▶ **EXERCISE DETAILS**
Do not repeat pictures. Repeat exactly the lines of the listing below from its first line through the line with "Surface Pro 4".

▶ **DATA TO EXAMINE**
====

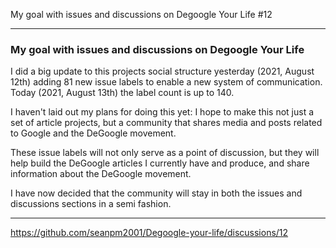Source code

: My goal with issues and discussions on Degoogle Your Life #12 

***

### My goal with issues and discussions on Degoogle Your Life

I did a big update to this projects social structure yesterday (2021, August 12th) adding 81 new issue labels to enable a new system of communication. Today (2021, August 13th) the label count is up to 140.

I haven't laid out my plans for doing this yet: I hope to make this not just a set of article projects, but a community that shares media and posts related to Google and the DeGoogle movement.

These issue labels will not only serve as a point of discussion, but they will help build the DeGoogle articles I currently have and produce, and share information about the DeGoogle movement.

I have now decided that the community will stay in both the issues and discussions sections in a semi fashion.

***

https://github.com/seanpm2001/Degoogle-your-life/discussions/12

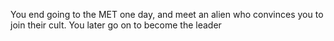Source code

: You end going to the MET one day, and meet an alien who convinces you to join their cult. You later go on to become the leader
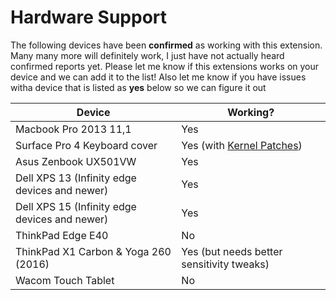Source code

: # Hardware Support

The following devices have been **confirmed** as working with this extension. Many many more will definitely work, I just have not actually heard confirmed reports yet. Please let me know if this extensions works on your device and we can add it to the list! Also let me know if you have issues witha  device that is listed as **yes** below so we can figure it out

| Device | Working? |
| --- | --- |
| Macbook Pro 2013 11,1 | Yes |
| Surface Pro 4 Keyboard cover  | Yes (with [Kernel Patches](https://github.com/matthewwardrop/linux-surfacepro3)) |
| Asus Zenbook UX501VW | Yes |
| Dell XPS 13 (Infinity edge devices and newer) | Yes |
| Dell XPS 15 (Infinity edge devices and newer) | Yes |
| ThinkPad Edge E40 | No |
| ThinkPad X1 Carbon & Yoga 260 (2016) | Yes (but needs better sensitivity tweaks) |
| Wacom Touch Tablet | No |
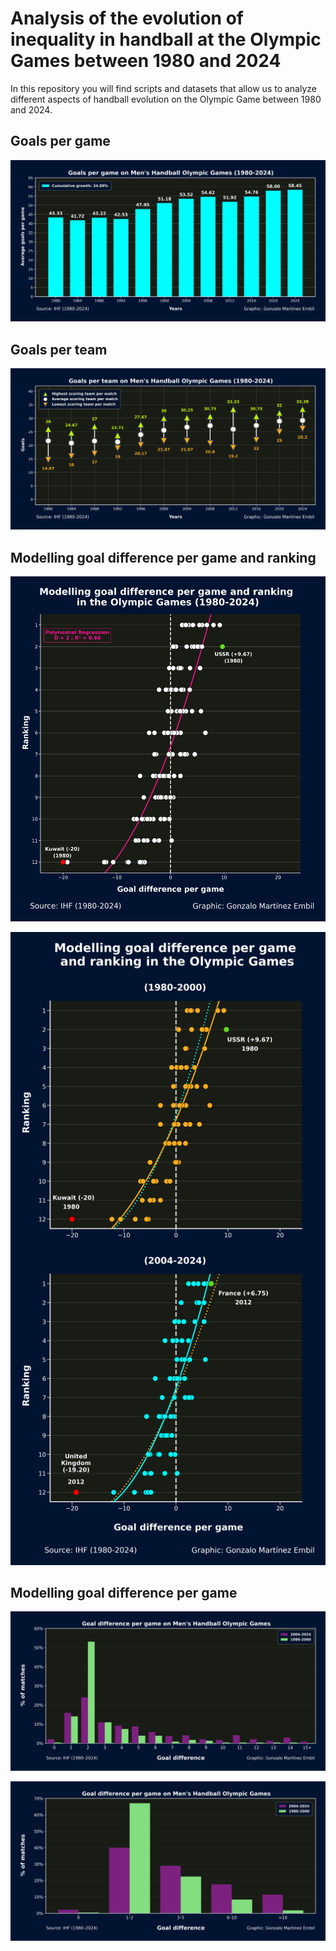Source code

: # Analysis of the evolution of inequality in handball at the Olympic Games between 1980 and 2024

In this repository you will find scripts and datasets that allow us to analyze different aspects of handball evolution on the Olympic Game between 1980 and 2024.


## Goals per game

![Goals per game](Visuals/Goalspergame_Men'sHandball_OlympicGames_(1980-2024).png)


## Goals per team

![Goals per team](Visuals/Goalsperteam_Men'sHandball_OlympicGames_(1980-2024).png)


## Modelling goal difference per game and ranking

![Modelling goal difference per game and ranking1](Visuals/Modelling_goaldifferencepergame_ranking_OlympicGames(1980-2024).png)

![Modelling goal difference per game and ranking2](Visuals/Modelling_goaldifferencepergame_ranking_OlympicGames.png)

## Modelling goal difference per game

![1](Visuals/Goaldifferencepergame_Men'sHandball_OlympicGames.png)

![2](Visuals/GroupedGoaldifferencepergame_Men'sHandball_OlympicGames.png)
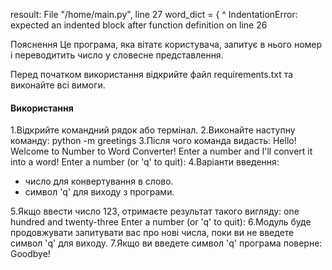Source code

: resoult:
 File "/home/main.py", line 27
    word_dict = {
    ^
IndentationError: expected an indented block after function definition on line 26

Пояснення
Це програма, яка вітатє користувача, запитує в нього номер і
переводитить число у словесне представлення.

Перед початком використання відкрийте файл requirements.txt та виконайте всі вимоги.

#### Використання
1.Відкрийте командний рядок або термінал. 
2.Виконайте наступну команду:
python -m greetings
3.Після чого команда видасть:
Hello! Welcome to Number to Word Converter!
Enter a number and I'll convert it into a word!
Enter a number (or 'q' to quit):
4.Варіанти введення:
- число для конвертування в слово.
- символ 'q' для виходу з програми.

5.Якщо ввести число 123, отримаєте результат такого вигляду:
one hundred and twenty-three
Enter a number (or 'q' to quit):
6.Модуль буде продовжувати запитувати вас про нові числа, поки ви не введете символ 'q' для виходу.
7.Якщо ви введете символ 'q' програма поверне:
Goodbye!
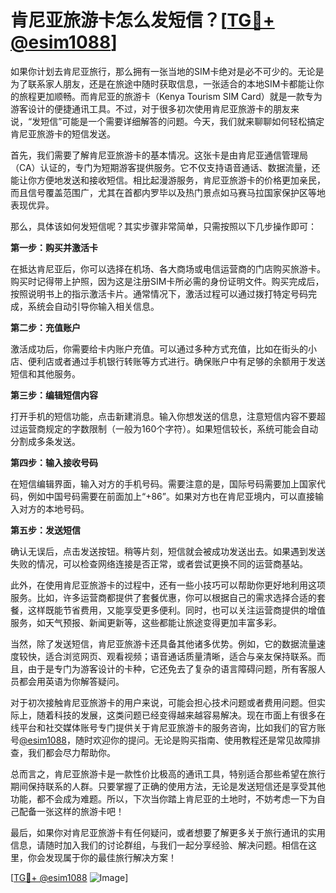 # 肯尼亚旅游卡怎么发短信？[[TG💪+ @esim1088](https://t.me/s/esim1088)]

如果你计划去肯尼亚旅行，那么拥有一张当地的SIM卡绝对是必不可少的。无论是为了联系家人朋友，还是在旅途中随时获取信息，一张适合的本地SIM卡都能让你的旅程更加顺畅。而肯尼亚的旅游卡（Kenya Tourism SIM Card）就是一款专为游客设计的便捷通讯工具。不过，对于很多初次使用肯尼亚旅游卡的朋友来说，“发短信”可能是一个需要详细解答的问题。今天，我们就来聊聊如何轻松搞定肯尼亚旅游卡的短信发送。

首先，我们需要了解肯尼亚旅游卡的基本情况。这张卡是由肯尼亚通信管理局（CA）认证的，专门为短期游客提供服务。它不仅支持语音通话、数据流量，还能让你方便地发送和接收短信。相比起漫游服务，肯尼亚旅游卡的价格更加亲民，而且信号覆盖范围广，尤其在首都内罗毕以及热门景点如马赛马拉国家保护区等地表现优异。

那么，具体该如何发短信呢？其实步骤非常简单，只需按照以下几步操作即可：

**第一步：购买并激活卡**

在抵达肯尼亚后，你可以选择在机场、各大商场或电信运营商的门店购买旅游卡。购买时记得带上护照，因为这是注册SIM卡所必需的身份证明文件。购买完成后，按照说明书上的指示激活卡片。通常情况下，激活过程可以通过拨打特定号码完成，系统会自动引导你输入相关信息。

**第二步：充值账户**

激活成功后，你需要给卡内账户充值。可以通过多种方式充值，比如在街头的小店、便利店或者通过手机银行转账等方式进行。确保账户中有足够的余额用于发送短信和其他服务。

**第三步：编辑短信内容**

打开手机的短信功能，点击新建消息。输入你想发送的信息，注意短信内容不要超过运营商规定的字数限制（一般为160个字符）。如果短信较长，系统可能会自动分割成多条发送。

**第四步：输入接收号码**

在短信编辑界面，输入对方的手机号码。需要注意的是，国际号码需要加上国家代码，例如中国号码需要在前面加上“+86”。如果对方也在肯尼亚境内，可以直接输入对方的本地号码。

**第五步：发送短信**

确认无误后，点击发送按钮。稍等片刻，短信就会被成功发送出去。如果遇到发送失败的情况，可以检查网络连接是否正常，或者尝试更换不同的运营商基站。

此外，在使用肯尼亚旅游卡的过程中，还有一些小技巧可以帮助你更好地利用这项服务。比如，许多运营商都提供了套餐优惠，你可以根据自己的需求选择合适的套餐，这样既能节省费用，又能享受更多便利。同时，也可以关注运营商提供的增值服务，如天气预报、新闻更新等，这些都能让旅途变得更加丰富多彩。

当然，除了发送短信，肯尼亚旅游卡还具备其他诸多优势。例如，它的数据流量速度较快，适合浏览网页、观看视频；语音通话质量清晰，适合与亲友保持联系。而且，由于是专门为游客设计的卡种，它还免去了复杂的语言障碍问题，所有客服人员都会用英语为你解答疑问。

对于初次接触肯尼亚旅游卡的用户来说，可能会担心技术问题或者费用问题。但实际上，随着科技的发展，这类问题已经变得越来越容易解决。现在市面上有很多在线平台和社交媒体账号专门提供关于肯尼亚旅游卡的服务咨询，比如我们的官方账号[@esim1088](https://t.me/s/esim1088)，随时欢迎你的提问。无论是购买指南、使用教程还是常见故障排查，我们都会尽力帮助你。

总而言之，肯尼亚旅游卡是一款性价比极高的通讯工具，特别适合那些希望在旅行期间保持联系的人群。只要掌握了正确的使用方法，无论是发送短信还是享受其他功能，都不会成为难题。所以，下次当你踏上肯尼亚的土地时，不妨考虑一下为自己配备一张这样的旅游卡吧！

最后，如果你对肯尼亚旅游卡有任何疑问，或者想要了解更多关于旅行通讯的实用信息，请随时加入我们的讨论群组，与我们一起分享经验、解决问题。相信在这里，你会发现属于你的最佳旅行解决方案！

[[TG💪+ @esim1088](https://t.me/s/esim1088) ![Image](https://i.postimg.cc/4NQfJmqS/Snipaste-2025-05-13-00-14-12.png)]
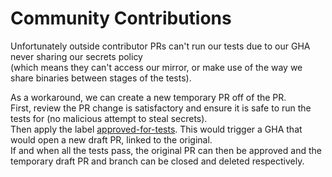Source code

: # Community Contributions

Unfortunately outside contributor PRs can't run our tests due to our GHA never sharing our secrets policy   
(which means they can't access our mirror, or make use of the way we share binaries between stages of the tests).

As a workaround, we can create a new temporary PR off of the PR.  
First, review the PR change is satisfactory and ensure it is safe to run the tests for (no malicious attempt to steal secrets).  
Then apply the label [approved-for-tests](https://github.com/earthly/earthly/labels/approved-for-tests). This would trigger a GHA that would open a new draft PR, linked to the original.  
If and when all the tests pass, the original PR can then be approved and the temporary draft PR and branch can be closed and deleted respectively.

====

▶ **ANSWER SECTION**
Source code

: My goal with issues and discussions on Degoogle Your Life #12 

***

### My goal with issues and discussions on Degoogle Your Life

I did a big update to this projects social structure yesterday (2021, August 12th) adding 81 new issue labels to enable a new system of communication. Today (2021, August 13th) the label count is up to 140.

I haven't laid out my plans for doing this yet: I hope to make this not just a set of article projects, but a community that shares media and posts related to Google and the DeGoogle movement.

These issue labels will not only serve as a point of discussion, but they will help build the DeGoogle articles I currently have and produce, and share information about the DeGoogle movement.

I have now decided that the community will stay in both the issues and discussions sections in a semi fashion.

***

https://github.com/seanpm2001/Degoogle-your-life/discussions/12

Source code

: You end going to the MET one day, and meet an alien who convinces you to join their cult. You later go on to become the leader
Source code

: # Hardware Support

The following devices have been **confirmed** as working with this extension. Many many more will definitely work, I just have not actually heard confirmed reports yet. Please let me know if this extensions works on your device and we can add it to the list! Also let me know if you have issues witha  device that is listed as **yes** below so we can figure it out

| Device | Working? |
| --- | --- |
| Macbook Pro 2013 11,1 | Yes |
| Surface Pro 4 Keyboard cover  | Yes (with [Kernel Patches](https://github.com/matthewwardrop/linux-surfacepro3)) |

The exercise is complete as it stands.